When we feel secure in the Lord’s love for us, we can see others as brothers and sisters, not as rivals who either challenge our success or don’t measure up to it.

Taking the Lead

Circles have a natural resistance to change. The familiarity of a known group of friends can feel comfortable and comforting. It’s nice when you know pretty much what to expect from the group and from each member of it. So accepting someone else into your circle can shake things up.

That’s why it sometimes takes a leader to overcome a group’s natural reluctance to include someone new. This kind of leadership doesn’t require a calling from the bishop. Actually, it’s a calling we all have, and it comes directly from the Lord: “Let every man esteem his brother as himself” (D&C 38:25; emphasis added).

This verse also contains the key to how to include others. Think about how you would like to be treated at church or at school and treat others the same way. Would you like to be left sitting on a row by yourself in your priesthood quorum? If not, take the lead and sit by the new deacon for as many weeks as it takes for him to know that you’re glad he’s there. Would you like to be invited to join a group that plays sports together? If so, invite someone new to join you.

In Our Hands

One brave little girl showed me how powerful one person who takes the lead in including others can be. It was her second week of third grade at a new school, and she saw another girl about her age crying during recess. This girl was going to be repeating a grade, and her last year’s classmates were now her tormentors.

Immediately, my little friend walked over to the girl who had been teased.
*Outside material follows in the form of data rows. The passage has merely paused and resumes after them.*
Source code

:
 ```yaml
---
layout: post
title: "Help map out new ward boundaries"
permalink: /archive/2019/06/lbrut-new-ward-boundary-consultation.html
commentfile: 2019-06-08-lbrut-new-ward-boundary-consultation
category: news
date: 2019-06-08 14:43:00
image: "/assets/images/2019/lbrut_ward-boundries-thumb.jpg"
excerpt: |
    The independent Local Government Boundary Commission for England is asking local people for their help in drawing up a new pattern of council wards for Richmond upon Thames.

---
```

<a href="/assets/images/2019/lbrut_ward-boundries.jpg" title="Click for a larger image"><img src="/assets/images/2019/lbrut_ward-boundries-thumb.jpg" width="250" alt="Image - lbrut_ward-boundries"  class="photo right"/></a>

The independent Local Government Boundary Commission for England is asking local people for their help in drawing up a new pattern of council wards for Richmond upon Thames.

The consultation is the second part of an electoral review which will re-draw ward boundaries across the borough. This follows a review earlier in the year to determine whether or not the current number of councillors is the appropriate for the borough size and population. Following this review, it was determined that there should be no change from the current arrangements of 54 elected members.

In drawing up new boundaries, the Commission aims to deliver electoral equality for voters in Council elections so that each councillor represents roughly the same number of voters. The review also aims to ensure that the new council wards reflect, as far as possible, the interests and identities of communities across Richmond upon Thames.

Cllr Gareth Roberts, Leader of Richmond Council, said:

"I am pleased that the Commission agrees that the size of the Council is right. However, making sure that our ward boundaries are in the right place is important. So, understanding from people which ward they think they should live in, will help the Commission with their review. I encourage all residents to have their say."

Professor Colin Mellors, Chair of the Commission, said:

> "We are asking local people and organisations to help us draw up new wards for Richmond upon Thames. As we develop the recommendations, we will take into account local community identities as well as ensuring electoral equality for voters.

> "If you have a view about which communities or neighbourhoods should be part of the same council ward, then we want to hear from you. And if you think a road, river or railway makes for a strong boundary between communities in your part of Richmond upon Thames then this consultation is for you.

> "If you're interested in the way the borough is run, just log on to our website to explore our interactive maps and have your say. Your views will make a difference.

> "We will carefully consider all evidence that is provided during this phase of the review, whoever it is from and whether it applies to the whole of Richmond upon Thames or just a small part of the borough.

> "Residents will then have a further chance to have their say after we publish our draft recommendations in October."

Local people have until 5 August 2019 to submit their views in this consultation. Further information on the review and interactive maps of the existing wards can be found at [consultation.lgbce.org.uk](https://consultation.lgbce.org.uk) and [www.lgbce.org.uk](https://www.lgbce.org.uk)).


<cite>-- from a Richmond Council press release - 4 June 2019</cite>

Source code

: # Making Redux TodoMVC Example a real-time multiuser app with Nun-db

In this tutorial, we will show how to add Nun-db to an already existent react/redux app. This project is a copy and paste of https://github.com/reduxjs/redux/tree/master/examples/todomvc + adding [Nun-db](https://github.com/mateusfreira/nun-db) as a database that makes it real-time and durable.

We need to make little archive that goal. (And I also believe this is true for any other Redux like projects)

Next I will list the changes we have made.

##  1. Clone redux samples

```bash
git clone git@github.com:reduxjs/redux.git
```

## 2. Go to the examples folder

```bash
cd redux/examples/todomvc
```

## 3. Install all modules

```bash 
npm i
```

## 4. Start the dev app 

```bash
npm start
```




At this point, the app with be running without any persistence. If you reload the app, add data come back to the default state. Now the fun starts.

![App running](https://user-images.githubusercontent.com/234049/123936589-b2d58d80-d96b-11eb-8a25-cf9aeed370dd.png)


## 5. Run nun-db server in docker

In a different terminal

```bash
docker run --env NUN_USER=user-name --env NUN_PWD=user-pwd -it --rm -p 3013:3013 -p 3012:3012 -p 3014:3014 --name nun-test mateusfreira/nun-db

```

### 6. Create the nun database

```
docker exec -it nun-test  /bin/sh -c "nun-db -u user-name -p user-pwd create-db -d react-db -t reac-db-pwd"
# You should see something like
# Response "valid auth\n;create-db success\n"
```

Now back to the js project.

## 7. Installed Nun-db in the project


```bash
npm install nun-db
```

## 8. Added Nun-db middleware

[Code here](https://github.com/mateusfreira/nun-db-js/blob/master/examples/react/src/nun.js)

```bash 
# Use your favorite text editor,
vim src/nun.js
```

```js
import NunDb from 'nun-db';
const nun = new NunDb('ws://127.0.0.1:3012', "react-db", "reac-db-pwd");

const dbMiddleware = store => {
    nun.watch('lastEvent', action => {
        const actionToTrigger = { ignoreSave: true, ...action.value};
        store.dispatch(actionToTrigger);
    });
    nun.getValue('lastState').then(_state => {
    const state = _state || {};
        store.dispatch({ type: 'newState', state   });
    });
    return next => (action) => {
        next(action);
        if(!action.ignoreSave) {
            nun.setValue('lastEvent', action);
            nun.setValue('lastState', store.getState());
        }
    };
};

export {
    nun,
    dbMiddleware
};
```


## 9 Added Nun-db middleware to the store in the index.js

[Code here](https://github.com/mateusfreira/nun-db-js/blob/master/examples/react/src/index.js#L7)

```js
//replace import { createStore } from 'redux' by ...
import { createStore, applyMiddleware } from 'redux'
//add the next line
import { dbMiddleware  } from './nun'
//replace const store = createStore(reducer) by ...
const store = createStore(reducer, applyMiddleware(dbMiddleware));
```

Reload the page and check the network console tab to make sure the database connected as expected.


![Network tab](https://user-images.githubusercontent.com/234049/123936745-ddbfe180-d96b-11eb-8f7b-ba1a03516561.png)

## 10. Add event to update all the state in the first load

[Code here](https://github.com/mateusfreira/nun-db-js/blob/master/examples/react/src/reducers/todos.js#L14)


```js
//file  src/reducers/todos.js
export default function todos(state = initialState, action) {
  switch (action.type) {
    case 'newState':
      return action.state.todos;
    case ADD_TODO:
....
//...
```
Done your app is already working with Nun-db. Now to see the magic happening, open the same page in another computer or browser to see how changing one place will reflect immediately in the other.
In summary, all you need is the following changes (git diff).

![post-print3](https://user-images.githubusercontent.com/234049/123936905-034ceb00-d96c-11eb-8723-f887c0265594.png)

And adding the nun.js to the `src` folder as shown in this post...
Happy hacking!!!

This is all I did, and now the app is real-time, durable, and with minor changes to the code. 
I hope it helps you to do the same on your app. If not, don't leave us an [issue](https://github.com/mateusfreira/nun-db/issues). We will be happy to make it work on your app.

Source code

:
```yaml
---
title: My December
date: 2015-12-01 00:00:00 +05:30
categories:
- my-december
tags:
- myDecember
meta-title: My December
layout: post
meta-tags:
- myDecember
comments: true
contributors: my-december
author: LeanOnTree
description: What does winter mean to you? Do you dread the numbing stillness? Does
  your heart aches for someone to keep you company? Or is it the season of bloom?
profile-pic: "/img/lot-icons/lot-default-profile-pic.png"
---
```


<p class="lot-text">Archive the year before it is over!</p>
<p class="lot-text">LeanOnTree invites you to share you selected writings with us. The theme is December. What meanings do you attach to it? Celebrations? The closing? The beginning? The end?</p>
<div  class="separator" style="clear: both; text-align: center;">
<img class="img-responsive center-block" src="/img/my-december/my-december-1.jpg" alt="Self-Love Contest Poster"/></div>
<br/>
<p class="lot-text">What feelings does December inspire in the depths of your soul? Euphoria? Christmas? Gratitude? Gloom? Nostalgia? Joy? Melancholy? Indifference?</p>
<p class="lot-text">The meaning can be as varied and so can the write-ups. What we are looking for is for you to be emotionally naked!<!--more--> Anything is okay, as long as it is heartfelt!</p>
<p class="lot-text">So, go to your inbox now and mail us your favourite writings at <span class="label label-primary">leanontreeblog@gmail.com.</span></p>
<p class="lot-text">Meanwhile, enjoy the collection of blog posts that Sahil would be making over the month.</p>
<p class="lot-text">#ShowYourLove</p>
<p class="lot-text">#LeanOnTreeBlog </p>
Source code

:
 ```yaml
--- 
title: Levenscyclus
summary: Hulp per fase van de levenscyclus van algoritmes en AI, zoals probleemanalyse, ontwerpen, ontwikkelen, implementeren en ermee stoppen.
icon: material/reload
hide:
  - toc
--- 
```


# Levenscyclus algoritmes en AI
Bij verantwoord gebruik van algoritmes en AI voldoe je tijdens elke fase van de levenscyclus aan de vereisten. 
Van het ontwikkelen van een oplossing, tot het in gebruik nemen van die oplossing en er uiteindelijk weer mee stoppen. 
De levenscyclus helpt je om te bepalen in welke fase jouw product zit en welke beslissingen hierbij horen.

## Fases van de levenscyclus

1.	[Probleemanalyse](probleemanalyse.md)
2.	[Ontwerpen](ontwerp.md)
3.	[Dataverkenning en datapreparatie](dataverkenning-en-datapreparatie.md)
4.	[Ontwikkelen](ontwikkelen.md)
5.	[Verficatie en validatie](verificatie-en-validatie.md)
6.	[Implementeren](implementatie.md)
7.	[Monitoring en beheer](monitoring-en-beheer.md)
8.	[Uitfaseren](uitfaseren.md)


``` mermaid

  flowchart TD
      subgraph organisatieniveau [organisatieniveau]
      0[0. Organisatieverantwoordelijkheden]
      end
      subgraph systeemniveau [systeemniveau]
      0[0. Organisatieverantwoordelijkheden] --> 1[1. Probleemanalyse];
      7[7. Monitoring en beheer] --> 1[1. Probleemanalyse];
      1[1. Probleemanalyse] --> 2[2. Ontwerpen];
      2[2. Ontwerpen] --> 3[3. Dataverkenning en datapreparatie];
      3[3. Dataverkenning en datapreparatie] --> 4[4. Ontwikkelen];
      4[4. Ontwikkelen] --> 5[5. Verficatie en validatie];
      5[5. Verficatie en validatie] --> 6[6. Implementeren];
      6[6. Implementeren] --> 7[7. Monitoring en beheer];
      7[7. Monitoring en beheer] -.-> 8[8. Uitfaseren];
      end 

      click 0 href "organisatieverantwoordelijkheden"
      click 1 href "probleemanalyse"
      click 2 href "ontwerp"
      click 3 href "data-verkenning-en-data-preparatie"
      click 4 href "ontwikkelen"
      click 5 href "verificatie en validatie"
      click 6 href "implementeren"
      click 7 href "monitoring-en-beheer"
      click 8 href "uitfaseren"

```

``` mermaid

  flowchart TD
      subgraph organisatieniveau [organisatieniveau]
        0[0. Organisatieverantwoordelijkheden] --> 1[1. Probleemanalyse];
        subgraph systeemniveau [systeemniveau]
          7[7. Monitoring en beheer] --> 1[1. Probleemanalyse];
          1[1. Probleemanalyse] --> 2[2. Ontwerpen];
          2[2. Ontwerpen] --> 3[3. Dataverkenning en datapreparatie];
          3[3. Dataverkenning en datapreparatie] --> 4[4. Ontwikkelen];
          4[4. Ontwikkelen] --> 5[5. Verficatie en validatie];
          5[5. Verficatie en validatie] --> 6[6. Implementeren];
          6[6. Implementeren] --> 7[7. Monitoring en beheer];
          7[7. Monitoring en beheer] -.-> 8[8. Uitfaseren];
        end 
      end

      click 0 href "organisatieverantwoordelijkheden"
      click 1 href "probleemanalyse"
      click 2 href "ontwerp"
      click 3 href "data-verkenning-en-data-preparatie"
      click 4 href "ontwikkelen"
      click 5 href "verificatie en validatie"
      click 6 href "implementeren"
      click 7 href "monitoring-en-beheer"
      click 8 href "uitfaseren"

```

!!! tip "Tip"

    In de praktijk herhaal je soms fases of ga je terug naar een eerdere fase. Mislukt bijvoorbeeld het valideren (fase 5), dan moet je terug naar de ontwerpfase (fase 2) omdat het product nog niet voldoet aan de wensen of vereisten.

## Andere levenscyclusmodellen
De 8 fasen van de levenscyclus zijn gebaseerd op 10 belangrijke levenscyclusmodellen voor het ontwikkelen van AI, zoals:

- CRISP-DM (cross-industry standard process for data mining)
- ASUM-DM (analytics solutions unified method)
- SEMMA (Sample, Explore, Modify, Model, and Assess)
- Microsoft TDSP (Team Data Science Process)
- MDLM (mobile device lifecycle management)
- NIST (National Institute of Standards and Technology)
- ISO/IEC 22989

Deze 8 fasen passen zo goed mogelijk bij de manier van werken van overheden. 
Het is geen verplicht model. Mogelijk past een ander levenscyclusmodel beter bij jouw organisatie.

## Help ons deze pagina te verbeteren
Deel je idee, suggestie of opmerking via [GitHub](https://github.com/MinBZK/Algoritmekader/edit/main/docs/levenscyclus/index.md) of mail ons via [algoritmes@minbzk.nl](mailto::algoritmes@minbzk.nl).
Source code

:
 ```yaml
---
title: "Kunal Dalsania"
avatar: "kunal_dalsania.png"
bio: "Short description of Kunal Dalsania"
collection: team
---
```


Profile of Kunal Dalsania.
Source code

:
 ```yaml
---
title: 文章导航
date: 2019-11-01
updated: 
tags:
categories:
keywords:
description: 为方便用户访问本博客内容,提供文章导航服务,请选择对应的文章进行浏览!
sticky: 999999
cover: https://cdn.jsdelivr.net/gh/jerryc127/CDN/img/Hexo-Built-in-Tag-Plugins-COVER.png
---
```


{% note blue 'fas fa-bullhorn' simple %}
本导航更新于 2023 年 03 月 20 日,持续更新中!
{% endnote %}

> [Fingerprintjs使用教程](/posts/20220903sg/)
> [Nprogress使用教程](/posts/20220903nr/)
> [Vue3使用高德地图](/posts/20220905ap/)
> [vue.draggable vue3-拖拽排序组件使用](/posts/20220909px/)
But even though she had no friends herself, she did not walk into that cruel circle empty-handed. From deep within her own kind heart, she had comfort to offer the crying girl. “Don’t worry,” she said. “I’ve missed a whole year of school, so my parents are holding me back too.” Needless to say, those two will be friends forever.

A circle can be a terrible or a wonderful thing. Which it turns out to be is in our hands.

A True Friend

Elder Marlin K. Jensen

“Our Savior, shortly before His Crucifixion, said to His disciples: ‘Greater love hath no man than this, that a man lay down his life for his friends. Ye are my friends’ [John 15:13–14]. Having been so richly blessed by Christ’s friendship, I pray that we will now be to others what He is to us: a true friend. At no time will we be more Christlike than when we are a friend. … I know that when we offer ourselves in friendship, we make a most significant contribution to God’s work and to the happiness and progress of His children.”
Elder Marlin K. Jensen of the Seventy, “Friendship: A Gospel Principle,” Liahona, July 1999, 76.

Note

  1. “Circle of Friendship,” A Song of the Heart (1978), 30.

  • Jan Pinborough is a member of the East Mill Creek Fourth Ward, Salt Lake East Mill Creek Stake.